──────── DATA RECORDS ────────

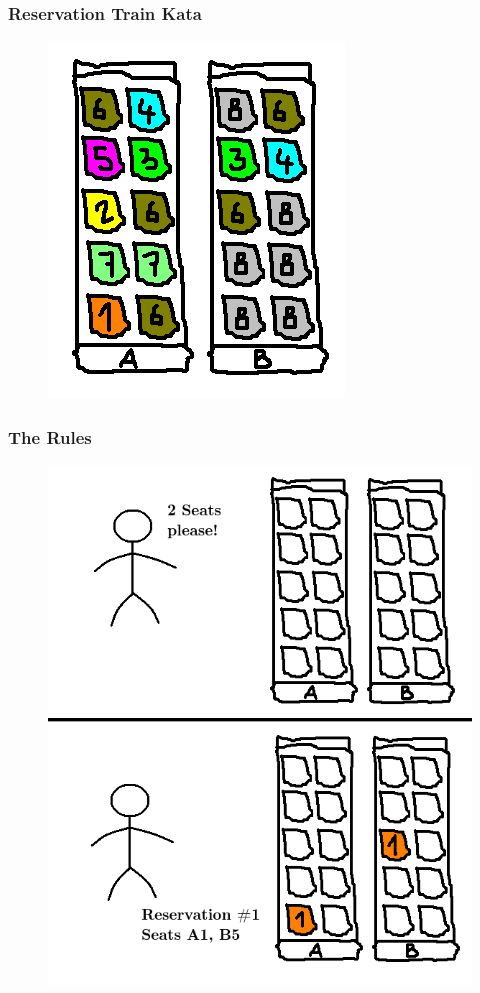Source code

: \documentclass{beamer}
\begin{document}
\begin{frame}
  \frametitle{Reservation Train Kata}
  \begin{figure}
    \includegraphics[scale=0.7]{tla-introduction/other-configuration}
  \end{figure}
\end{frame}

\begin{frame}
  \frametitle{The Rules}
  \begin{figure}
    \includegraphics[scale=0.4]{tla-introduction/client-reserving}
  \end{figure}
\end{frame}
\end{document}
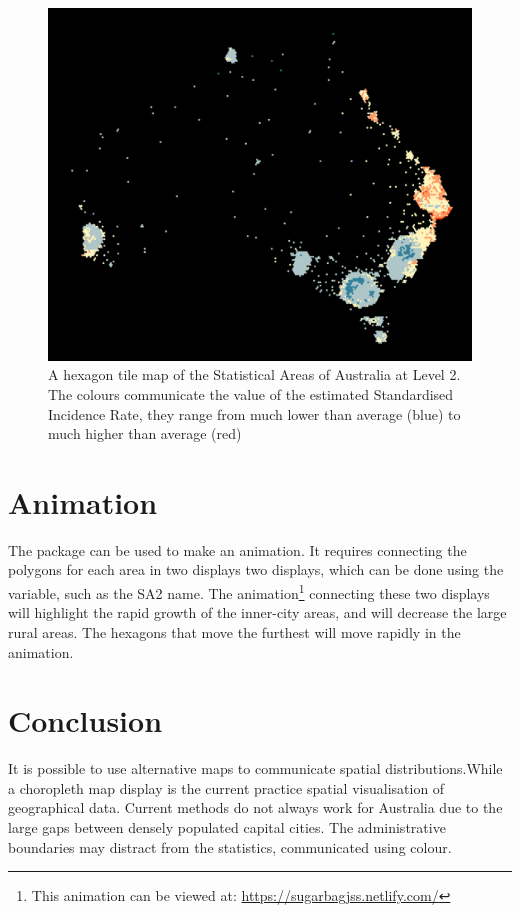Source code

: \documentclass[
]{jss}
\begin{document}
\begin{figure}

{\centering \includegraphics[width=0.6\linewidth]{figures/aus_melanoma_p_hex} 

}

\caption[A hexagon tile map of the Statistical Areas of Australia at Level 2]{A hexagon tile map of the Statistical Areas of Australia at Level 2. The colours communicate the value of the estimated Standardised Incidence Rate, they range from much lower than average (blue) to much higher than average (red)}\label{fig:melanoma-hex}
\end{figure}

\hypertarget{animation}{%
\section{Animation}\label{animation}}

The  package can be used to make an animation. It
requires connecting the polygons for each area in two displays two
displays, which can be done using the  variable, such as the
SA2 name. The animation\footnote{This animation can be viewed at:
  \url{https://sugarbagjss.netlify.com/}} connecting these two displays
will highlight the rapid growth of the inner-city areas, and will
decrease the large rural areas. The hexagons that move the furthest will
move rapidly in the animation.

\hypertarget{conclusion}{%
\section{Conclusion}\label{conclusion}}

It is possible to use alternative maps to communicate spatial
distributions.While a choropleth map display is the current practice
spatial visualisation of geographical data. Current methods do not
always work for Australia due to the large gaps between densely
populated capital cities. The administrative boundaries may distract
from the statistics, communicated using colour.
\end{document}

────────

## INSTRUCTIONS FOR THE TASK
All lines of the data that hold "introduction" need to be copied.

## TASK OUTPUT
    \includegraphics[scale=0.7]{tla-introduction/other-configuration}
    \includegraphics[scale=0.4]{tla-introduction/client-reserving}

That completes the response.